In 1987, Donaldson's announced the merger with Chicago-based department store chain Carson Pirie Scott. The 128395 sqft Donaldson's store was converted to Carson Pirie Scott. Carson Pirie Scott store would also eventually leave Ridgedale Center in 1995.

Dayton's announced plans in the early 1990s to tear down their current location at Ridgedale, and replace it with a much larger location in the same mall; these plans were also made at the other 'dale' centers, like Southdale and Rosedale. However, these plans were eventually scrapped and never occurred. In 1996, Dayton's opened up a second anchor store in the former Carson's location.
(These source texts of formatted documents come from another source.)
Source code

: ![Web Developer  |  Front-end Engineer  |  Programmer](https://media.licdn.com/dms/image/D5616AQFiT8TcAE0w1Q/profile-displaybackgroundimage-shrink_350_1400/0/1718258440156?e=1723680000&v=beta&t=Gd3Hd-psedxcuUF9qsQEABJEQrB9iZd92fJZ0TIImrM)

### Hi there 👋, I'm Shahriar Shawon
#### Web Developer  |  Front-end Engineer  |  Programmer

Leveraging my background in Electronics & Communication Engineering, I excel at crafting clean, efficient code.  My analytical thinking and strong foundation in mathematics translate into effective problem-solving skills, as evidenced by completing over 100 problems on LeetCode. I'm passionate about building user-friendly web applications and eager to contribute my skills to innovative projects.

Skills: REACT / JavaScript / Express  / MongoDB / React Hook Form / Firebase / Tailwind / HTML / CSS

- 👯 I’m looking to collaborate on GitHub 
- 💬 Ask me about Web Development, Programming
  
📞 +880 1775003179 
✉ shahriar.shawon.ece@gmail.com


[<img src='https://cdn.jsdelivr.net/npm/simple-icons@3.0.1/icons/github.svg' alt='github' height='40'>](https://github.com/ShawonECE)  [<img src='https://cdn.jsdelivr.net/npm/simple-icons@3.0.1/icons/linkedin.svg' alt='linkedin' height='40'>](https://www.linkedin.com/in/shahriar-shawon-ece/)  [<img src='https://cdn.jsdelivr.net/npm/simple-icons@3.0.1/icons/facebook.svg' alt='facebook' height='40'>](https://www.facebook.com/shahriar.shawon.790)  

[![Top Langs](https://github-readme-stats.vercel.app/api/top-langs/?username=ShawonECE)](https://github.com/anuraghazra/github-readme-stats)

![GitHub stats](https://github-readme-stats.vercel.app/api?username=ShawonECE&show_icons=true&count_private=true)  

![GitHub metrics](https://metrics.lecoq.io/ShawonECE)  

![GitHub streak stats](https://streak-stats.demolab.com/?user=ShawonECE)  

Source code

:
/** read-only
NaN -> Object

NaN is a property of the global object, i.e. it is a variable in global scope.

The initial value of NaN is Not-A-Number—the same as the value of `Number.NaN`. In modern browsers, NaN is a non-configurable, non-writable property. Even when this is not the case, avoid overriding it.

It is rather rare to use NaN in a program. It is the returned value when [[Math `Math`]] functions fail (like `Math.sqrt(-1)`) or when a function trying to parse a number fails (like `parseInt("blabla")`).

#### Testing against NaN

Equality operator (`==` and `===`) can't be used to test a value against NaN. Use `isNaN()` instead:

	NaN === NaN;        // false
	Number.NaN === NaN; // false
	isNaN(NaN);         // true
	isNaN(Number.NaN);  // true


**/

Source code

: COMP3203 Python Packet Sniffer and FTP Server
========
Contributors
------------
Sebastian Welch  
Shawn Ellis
This second store was seen as a direct move from Dayton's to keep Nordstrom out of Ridgedale. The new store focused on men's clothing and furniture, while the original location changed focus and became centered on women's and children's clothing; the two stores were differentiated by their new titles, "Men's & Home Store" and "Women's and Children's Store".

Mervyn's, a California-based department store, announced interest in the former building, but never opened, despite opening locations at former Carson's locations at Brookdale Center, Eden Prairie Center, and Rosedale Center. In 2001, Dayton's merged with Chicago-based Marshall Field's, which merged with Macy's in 2006.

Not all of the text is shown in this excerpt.